The modern MLOps discipline has formalized this. Instead of generic sampling, we use patterns like continuous evaluation against a "golden set" of human-verified examples. As described in Google's frameworks for MLOps and continuous delivery, tools can automatically compare an agent's output to this ground truth and measure metrics like precision and recall. If an agent categorizing sentiment suddenly drifts, a deterministic check on its output distribution flags the problem before it pollutes downstream systems.

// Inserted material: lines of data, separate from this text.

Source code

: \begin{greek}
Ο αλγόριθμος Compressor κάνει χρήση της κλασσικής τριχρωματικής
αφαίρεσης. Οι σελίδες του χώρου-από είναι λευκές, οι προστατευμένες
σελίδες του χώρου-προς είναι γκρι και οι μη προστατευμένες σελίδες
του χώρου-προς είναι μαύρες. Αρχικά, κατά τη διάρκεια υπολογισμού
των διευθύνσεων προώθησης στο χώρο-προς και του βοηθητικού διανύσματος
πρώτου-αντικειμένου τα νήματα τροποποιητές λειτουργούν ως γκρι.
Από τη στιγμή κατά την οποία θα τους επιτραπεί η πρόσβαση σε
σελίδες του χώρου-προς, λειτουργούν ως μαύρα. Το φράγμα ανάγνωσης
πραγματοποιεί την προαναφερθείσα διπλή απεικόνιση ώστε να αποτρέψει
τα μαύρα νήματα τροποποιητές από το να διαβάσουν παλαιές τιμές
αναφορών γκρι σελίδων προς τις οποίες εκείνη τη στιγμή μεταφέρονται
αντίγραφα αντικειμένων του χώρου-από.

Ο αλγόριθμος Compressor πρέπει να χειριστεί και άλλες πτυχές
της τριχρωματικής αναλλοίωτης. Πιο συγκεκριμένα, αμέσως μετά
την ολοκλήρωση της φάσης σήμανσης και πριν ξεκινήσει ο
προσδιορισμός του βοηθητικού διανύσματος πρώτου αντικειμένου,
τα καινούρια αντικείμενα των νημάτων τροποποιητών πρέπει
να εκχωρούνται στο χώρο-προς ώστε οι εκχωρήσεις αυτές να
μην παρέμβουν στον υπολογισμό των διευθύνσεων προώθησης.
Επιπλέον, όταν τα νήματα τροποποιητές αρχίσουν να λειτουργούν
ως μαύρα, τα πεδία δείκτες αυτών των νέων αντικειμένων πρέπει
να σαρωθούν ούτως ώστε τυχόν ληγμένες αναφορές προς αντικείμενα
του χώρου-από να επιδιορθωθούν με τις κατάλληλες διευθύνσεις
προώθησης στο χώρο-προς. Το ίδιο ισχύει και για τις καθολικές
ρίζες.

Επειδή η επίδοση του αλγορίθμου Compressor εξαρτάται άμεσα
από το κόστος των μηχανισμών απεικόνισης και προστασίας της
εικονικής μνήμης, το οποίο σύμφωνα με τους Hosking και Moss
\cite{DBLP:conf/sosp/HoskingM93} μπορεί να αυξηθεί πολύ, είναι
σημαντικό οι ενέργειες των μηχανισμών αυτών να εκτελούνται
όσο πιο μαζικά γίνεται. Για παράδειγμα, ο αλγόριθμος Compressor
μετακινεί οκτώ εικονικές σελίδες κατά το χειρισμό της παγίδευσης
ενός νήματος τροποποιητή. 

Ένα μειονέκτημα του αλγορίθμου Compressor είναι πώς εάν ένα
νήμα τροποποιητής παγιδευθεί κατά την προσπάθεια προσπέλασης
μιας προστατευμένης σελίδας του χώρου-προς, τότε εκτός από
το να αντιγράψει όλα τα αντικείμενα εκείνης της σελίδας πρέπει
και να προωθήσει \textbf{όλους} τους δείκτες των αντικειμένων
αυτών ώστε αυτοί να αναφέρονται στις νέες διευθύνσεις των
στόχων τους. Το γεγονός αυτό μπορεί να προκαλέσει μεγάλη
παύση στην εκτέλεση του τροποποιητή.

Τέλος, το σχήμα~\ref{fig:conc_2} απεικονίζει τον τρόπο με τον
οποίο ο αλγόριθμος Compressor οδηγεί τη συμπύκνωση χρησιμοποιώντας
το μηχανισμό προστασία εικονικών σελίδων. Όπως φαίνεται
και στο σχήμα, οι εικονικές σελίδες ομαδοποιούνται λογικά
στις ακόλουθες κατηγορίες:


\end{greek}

The agent operates on probabilities, but it must be contained by a world of deterministic, auditable checks. The reconciliation process is the anchor that connects the agent's powerful, fuzzy capabilities back to the ground truth the business requires.
What This Means for Builders
Trust isn't a feature you add at the end. It's a property of a well-architected system, built on the unglamorous work of reconciliation. The takeaways are simple and durable:
- Treat reconciliation as a product, not a task. This idea echoes Zhamak Dehghani’s concept of Data as a Product; the systems that verify your data are as critical as the systems that produce it. They deserve a place in the backlog and their own monitoring.
- Check at every major seam. Don't just reconcile the final output against the source. Build checks at each boundary—staging, integration, presentation—to catch errors closer to where they occur.
- Embrace the boring. A simple SQL query that counts rows and sums a critical column, running every hour forever, will save you more pain than the most sophisticated alternative. Start there.
- Apply the same skepticism to AI. The probabilistic nature of LLMs doesn't absolve us of our responsibility to verify. The more powerful the transformation, the more rigorous our deterministic checks must be. Trust is an output of a process, not an input.
That cold conference room taught me that the most beautiful architecture is worthless if the numbers are wrong. Trust isn't built with vendor logos. It's built in the weeds, with systems designed to prove their own correctness, one painstaking reconciliation at a time.